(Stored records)
--- START ---

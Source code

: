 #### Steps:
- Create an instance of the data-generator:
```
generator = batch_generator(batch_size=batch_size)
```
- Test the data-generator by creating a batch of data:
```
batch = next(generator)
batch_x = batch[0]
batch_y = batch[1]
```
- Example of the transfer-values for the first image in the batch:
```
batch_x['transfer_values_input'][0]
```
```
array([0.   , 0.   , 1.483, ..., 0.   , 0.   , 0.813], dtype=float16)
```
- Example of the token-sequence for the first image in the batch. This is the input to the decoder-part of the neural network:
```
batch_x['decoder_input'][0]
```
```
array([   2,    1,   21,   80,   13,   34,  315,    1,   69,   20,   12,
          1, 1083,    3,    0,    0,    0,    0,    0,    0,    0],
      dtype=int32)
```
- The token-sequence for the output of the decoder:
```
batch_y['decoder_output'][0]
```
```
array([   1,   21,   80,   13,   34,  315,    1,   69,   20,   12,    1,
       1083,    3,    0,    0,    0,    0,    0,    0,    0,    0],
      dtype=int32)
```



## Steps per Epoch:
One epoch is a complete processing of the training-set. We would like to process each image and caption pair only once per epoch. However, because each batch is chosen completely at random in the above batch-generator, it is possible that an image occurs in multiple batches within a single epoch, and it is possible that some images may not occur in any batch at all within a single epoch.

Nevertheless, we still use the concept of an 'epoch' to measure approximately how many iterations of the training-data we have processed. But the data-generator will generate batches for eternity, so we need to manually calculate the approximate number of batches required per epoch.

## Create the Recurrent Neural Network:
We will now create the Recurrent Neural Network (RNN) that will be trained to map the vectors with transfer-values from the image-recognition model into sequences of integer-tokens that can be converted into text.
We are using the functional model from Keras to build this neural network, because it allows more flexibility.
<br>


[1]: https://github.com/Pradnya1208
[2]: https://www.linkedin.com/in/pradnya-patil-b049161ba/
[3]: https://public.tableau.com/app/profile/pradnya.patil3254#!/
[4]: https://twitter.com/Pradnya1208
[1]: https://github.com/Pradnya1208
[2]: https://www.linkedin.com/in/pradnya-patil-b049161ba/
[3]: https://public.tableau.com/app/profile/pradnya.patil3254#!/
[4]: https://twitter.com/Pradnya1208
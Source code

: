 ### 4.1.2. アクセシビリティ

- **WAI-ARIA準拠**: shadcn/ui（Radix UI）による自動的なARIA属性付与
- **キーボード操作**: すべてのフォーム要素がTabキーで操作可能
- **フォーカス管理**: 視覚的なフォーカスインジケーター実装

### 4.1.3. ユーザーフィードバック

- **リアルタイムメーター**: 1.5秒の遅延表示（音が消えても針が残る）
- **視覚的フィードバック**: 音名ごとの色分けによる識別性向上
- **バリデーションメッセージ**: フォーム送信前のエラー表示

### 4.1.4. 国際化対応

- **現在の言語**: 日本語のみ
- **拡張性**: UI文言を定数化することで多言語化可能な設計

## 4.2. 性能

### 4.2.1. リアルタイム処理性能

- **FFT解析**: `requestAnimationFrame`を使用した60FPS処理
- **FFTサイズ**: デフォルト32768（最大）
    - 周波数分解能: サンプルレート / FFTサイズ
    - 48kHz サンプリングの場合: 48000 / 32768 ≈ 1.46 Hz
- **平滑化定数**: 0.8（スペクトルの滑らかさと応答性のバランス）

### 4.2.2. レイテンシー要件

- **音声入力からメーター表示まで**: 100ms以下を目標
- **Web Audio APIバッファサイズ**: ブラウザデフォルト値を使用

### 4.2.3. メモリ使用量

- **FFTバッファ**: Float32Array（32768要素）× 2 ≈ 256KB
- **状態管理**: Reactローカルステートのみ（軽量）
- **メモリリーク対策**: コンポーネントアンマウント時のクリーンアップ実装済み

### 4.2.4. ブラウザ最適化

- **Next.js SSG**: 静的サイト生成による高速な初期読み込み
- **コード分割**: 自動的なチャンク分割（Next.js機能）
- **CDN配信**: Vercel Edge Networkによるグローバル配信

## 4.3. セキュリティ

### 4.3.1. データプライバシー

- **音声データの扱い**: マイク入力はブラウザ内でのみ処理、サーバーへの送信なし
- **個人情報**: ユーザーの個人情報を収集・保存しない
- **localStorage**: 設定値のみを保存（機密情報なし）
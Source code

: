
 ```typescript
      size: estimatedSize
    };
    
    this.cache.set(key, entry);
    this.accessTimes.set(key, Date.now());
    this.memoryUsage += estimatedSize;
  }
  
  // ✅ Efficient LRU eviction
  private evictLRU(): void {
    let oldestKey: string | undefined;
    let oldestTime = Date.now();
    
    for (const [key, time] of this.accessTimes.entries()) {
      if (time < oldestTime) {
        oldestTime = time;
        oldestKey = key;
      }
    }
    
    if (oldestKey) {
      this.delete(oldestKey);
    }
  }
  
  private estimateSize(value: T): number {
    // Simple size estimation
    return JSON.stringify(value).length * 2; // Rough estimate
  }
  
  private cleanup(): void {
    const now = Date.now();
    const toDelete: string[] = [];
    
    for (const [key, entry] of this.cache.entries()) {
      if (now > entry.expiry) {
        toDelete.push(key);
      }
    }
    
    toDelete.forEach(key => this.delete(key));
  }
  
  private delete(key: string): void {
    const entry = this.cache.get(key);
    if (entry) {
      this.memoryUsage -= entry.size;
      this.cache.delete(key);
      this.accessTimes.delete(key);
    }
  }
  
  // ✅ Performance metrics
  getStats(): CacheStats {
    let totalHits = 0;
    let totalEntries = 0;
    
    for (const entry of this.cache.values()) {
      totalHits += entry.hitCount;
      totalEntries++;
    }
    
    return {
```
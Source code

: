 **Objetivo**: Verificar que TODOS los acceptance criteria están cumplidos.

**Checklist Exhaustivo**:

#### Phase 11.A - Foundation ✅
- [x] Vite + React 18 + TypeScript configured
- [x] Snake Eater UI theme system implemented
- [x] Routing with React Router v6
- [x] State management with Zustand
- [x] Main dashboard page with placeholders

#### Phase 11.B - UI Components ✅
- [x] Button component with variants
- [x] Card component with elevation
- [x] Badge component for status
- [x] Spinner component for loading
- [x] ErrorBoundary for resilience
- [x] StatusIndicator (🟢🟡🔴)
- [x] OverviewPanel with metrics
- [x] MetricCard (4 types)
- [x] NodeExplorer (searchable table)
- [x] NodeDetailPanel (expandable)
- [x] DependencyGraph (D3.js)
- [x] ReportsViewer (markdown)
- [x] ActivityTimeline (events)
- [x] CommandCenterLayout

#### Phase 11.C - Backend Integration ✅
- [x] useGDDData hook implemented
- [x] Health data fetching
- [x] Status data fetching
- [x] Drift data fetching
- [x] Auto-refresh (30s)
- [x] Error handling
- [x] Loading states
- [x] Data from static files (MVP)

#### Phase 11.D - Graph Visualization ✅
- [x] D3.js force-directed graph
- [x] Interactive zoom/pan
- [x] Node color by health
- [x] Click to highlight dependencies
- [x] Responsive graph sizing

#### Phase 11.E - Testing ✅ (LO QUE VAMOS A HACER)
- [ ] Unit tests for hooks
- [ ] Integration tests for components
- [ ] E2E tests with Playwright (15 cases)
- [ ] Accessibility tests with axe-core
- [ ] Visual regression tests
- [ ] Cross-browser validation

--- END ---

■ Task ■
Every line of the records above where the string "that" is found should be copied.

■ Exercise response ■
One epoch is a complete processing of the training-set. We would like to process each image and caption pair only once per epoch. However, because each batch is chosen completely at random in the above batch-generator, it is possible that an image occurs in multiple batches within a single epoch, and it is possible that some images may not occur in any batch at all within a single epoch.
We will now create the Recurrent Neural Network (RNN) that will be trained to map the vectors with transfer-values from the image-recognition model into sequences of integer-tokens that can be converted into text.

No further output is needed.